Zodra haar verloofde hiervan hoorde, verbande hij het meisje, na verkregen toestemming van Domitianus, samen met de heilige Nereus en Achilleus naar het eiland Ponza. Hij dacht dat hij haar zo van haar voornemen van maagdelijkheid kon afbrengen. Enige tijd later reisde hij zelf naar het eiland en probeerde met vele geschenken de heiligen over te halen het meisje tot andere gedachten te brengen. Zij wezen dit vierkant af en sterkten haar juist in de Heer. Toen men tot offeren wilde dwingen, zeiden ze dat ze gedoopt waren door de heilige apostel Petrus en dat er geen sprake van kon zijn, dat ze aan de afgoden zouden offeren. Daarop werden ze onthoofd, omstreeks het jaar des Heren 80. Hun lichamen werden bij het graf van Petronilla begraven.
[...]
Hierna liet Aurelianus Domitilla uit haar ballingschap terugkeren en stuurde twee meisjes, Euphrosina en Theodora, die met haar grootgebracht waren, naar haar toe om haar op andere gedachten te brengen. Maar Domitilla bekeerde hen juist tot het geloof. Toen kwam Aurelianus met de verloofden van deze meisjes en drie speellieden bij Domitilla om haar bruiloft te vieren en haar dan maar met geweld te nemen. Maar Domitilla bekeerde die twee jongelui. Daarop bracht Aurelianus haar naar het bruidsvertrek en liet daar de muzikanten spelen en beval de anderen samen met hem te dansen. Daarna wilde hij haar dan geweld aandoen. Maar toen de muzikanten uitgeput waren van het spelen en de overigen van het dansen, danste hijzelf nog twee dagen zonder onderbreking door, totdat hij niet meer kon en dood neerviel. Zijn broer Luxurius, die daarvoor toestemming had gekregen, bracht allen die tot het geloof gekomen waren ter dood. Hij liet de kamer waar die meisjes verbleven in brand steken: biddend gaven zij de geest. Sint Caesarius vond de volgende morgen hun ongeschonden lichamen en begroef ze.

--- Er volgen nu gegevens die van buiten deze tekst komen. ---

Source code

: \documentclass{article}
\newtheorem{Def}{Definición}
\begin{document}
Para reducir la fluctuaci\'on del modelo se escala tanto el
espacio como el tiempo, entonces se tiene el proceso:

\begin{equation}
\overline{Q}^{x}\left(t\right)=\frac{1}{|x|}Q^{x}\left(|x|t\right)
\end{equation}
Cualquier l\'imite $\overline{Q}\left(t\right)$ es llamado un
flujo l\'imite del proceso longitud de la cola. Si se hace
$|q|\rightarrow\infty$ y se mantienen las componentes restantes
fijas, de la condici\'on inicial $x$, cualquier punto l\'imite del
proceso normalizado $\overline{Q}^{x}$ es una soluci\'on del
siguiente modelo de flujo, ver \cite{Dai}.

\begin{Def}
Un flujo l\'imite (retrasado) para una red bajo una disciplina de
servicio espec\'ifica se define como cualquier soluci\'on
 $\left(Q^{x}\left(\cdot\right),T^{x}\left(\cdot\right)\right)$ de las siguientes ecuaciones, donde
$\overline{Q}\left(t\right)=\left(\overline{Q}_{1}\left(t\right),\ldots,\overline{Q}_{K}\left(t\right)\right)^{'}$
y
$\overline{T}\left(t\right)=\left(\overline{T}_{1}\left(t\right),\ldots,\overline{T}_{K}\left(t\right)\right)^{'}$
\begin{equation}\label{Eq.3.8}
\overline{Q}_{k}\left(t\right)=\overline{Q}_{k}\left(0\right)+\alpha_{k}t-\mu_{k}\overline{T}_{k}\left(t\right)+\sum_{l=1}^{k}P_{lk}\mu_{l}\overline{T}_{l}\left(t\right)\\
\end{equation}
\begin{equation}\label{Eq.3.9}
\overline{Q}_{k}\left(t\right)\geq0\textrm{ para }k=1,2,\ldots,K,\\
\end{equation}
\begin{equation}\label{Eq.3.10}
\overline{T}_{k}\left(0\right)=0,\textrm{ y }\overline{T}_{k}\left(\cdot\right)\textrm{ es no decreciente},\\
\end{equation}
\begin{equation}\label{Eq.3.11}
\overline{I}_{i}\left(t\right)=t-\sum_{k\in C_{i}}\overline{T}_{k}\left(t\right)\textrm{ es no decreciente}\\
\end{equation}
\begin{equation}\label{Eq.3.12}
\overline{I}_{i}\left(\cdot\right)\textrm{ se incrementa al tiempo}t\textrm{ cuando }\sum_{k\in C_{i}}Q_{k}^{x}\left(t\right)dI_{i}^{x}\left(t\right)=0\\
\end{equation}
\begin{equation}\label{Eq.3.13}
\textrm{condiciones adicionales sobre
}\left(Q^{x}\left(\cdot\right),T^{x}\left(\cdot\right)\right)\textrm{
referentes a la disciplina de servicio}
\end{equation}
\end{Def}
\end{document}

(Legenda Aurea 70,7-20 en 24-30)
Flavia Domitilla heeft haar kerkelijke feestdag op 7 mei. Ook de moeder van Flavia Domitilla - die dezelfde naam droeg en daarom als 'de Oudere' wordt betiteld - werd heilig verklaard en kreeg 20 mei als feestdag. Een derde vrouwelijke heilige met dezelfde naam werd in 1969 van de heiligencanon geschrapt omdat zij vrijwel zeker identiek moest worden geacht aan Flavia Domitilla de Jongere.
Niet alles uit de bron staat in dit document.